Data to examine: Begin

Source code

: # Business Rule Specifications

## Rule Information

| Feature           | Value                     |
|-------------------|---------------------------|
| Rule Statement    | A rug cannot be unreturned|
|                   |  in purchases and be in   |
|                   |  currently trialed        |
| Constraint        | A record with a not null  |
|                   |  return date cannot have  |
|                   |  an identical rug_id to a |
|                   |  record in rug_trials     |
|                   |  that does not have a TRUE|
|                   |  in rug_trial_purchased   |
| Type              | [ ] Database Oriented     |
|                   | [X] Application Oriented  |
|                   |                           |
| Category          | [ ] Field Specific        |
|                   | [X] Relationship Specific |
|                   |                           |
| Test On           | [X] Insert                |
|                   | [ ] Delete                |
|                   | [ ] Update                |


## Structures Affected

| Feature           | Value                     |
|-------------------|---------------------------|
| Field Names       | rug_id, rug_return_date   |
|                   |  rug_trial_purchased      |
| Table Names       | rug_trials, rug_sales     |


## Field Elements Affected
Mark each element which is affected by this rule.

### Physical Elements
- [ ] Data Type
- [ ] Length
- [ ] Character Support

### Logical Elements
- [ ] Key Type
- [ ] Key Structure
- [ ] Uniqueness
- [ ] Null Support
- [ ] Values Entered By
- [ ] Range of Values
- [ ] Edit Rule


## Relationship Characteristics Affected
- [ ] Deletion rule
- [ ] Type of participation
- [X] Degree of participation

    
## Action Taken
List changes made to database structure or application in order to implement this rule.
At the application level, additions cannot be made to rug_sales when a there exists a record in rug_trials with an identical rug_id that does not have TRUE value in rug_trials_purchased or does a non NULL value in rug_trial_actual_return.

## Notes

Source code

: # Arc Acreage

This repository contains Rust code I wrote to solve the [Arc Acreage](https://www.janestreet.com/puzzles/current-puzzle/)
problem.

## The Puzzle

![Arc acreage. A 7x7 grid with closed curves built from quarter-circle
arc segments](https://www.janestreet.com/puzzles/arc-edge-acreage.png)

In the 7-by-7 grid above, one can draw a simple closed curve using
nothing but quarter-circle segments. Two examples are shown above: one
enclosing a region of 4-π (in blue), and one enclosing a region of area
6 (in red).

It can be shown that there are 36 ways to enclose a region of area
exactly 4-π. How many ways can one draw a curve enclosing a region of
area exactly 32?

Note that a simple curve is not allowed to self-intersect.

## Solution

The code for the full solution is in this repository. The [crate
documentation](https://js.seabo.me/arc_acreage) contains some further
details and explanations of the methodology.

Data to examine: End

**Directions**
Return every line in the records that includes the string "Field".

**Answer to this task**
| Category          | [ ] Field Specific        |
| Field Names       | rug_id, rug_return_date   |
## Field Elements Affected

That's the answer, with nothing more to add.